[Records from a dataset]
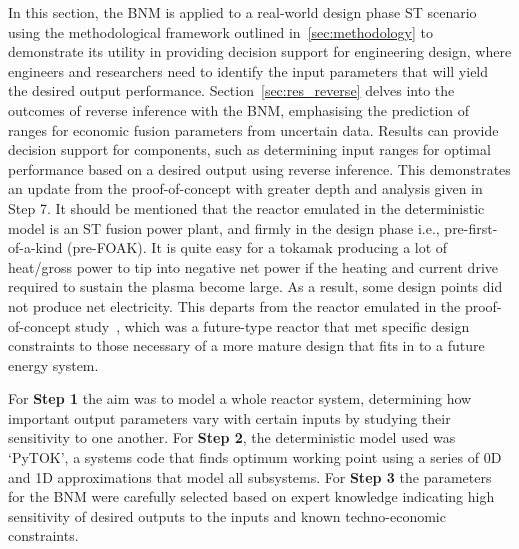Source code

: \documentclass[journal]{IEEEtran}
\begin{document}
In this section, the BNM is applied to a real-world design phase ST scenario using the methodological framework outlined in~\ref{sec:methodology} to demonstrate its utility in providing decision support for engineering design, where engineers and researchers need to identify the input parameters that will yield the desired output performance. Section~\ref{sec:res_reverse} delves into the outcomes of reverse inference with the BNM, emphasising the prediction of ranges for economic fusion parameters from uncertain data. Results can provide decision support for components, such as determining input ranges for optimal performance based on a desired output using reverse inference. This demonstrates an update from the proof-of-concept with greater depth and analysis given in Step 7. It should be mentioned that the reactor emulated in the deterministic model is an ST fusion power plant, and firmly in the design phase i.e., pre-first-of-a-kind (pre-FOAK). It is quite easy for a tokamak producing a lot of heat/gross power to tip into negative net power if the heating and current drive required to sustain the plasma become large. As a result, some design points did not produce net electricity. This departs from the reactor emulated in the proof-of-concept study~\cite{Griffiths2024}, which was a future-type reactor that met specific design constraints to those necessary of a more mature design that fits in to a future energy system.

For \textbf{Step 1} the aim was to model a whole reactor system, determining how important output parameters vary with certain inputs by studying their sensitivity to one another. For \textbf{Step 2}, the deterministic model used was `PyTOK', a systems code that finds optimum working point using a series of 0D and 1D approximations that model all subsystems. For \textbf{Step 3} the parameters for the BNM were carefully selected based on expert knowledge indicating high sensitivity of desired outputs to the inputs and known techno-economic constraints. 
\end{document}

...

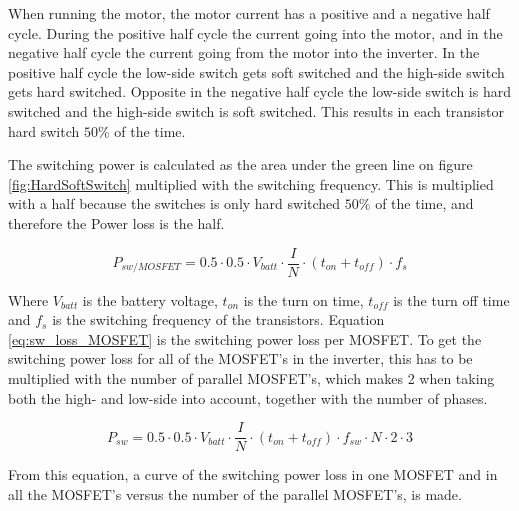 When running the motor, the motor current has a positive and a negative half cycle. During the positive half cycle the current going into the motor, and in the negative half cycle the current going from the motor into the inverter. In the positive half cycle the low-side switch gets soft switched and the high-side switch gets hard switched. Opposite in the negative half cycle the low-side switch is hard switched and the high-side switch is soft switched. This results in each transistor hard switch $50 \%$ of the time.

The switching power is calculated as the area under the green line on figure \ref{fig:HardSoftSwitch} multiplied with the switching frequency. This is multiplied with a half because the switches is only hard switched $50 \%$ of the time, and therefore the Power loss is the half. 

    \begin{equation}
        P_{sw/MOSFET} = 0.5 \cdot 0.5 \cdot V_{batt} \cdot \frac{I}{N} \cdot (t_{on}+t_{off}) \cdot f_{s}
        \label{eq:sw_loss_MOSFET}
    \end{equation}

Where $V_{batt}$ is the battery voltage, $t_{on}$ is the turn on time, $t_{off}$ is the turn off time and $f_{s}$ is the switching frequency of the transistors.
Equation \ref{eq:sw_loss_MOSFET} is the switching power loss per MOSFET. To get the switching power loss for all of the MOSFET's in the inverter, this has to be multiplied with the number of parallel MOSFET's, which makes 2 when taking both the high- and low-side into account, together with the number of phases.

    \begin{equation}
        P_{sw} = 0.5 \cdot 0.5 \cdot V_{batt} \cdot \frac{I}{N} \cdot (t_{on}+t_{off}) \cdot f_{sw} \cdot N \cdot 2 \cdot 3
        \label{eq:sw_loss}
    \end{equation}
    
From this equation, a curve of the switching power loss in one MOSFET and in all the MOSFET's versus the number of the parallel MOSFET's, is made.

* **TASK STATEMENT**: Print nothing but the lines above starting with the line that contains "When running the" and going on through the line that contains "From this equation, a". Leave out the pictures.

* **RESULT**:
 When running the motor, the motor current has a positive and a negative half cycle. During the positive half cycle the current going into the motor, and in the negative half cycle the current going from the motor into the inverter. In the positive half cycle the low-side switch gets soft switched and the high-side switch gets hard switched. Opposite in the negative half cycle the low-side switch is hard switched and the high-side switch is soft switched. This results in each transistor hard switch $50 \%$ of the time.

The switching power is calculated as the area under the green line on figure \ref{fig:HardSoftSwitch} multiplied with the switching frequency. This is multiplied with a half because the switches is only hard switched $50 \%$ of the time, and therefore the Power loss is the half. 

    \begin{equation}
        P_{sw/MOSFET} = 0.5 \cdot 0.5 \cdot V_{batt} \cdot \frac{I}{N} \cdot (t_{on}+t_{off}) \cdot f_{s}
        \label{eq:sw_loss_MOSFET}
    \end{equation}

Where $V_{batt}$ is the battery voltage, $t_{on}$ is the turn on time, $t_{off}$ is the turn off time and $f_{s}$ is the switching frequency of the transistors.
Equation \ref{eq:sw_loss_MOSFET} is the switching power loss per MOSFET. To get the switching power loss for all of the MOSFET's in the inverter, this has to be multiplied with the number of parallel MOSFET's, which makes 2 when taking both the high- and low-side into account, together with the number of phases.

    \begin{equation}
        P_{sw} = 0.5 \cdot 0.5 \cdot V_{batt} \cdot \frac{I}{N} \cdot (t_{on}+t_{off}) \cdot f_{sw} \cdot N \cdot 2 \cdot 3
        \label{eq:sw_loss}
    \end{equation}
    
From this equation, a curve of the switching power loss in one MOSFET and in all the MOSFET's versus the number of the parallel MOSFET's, is made.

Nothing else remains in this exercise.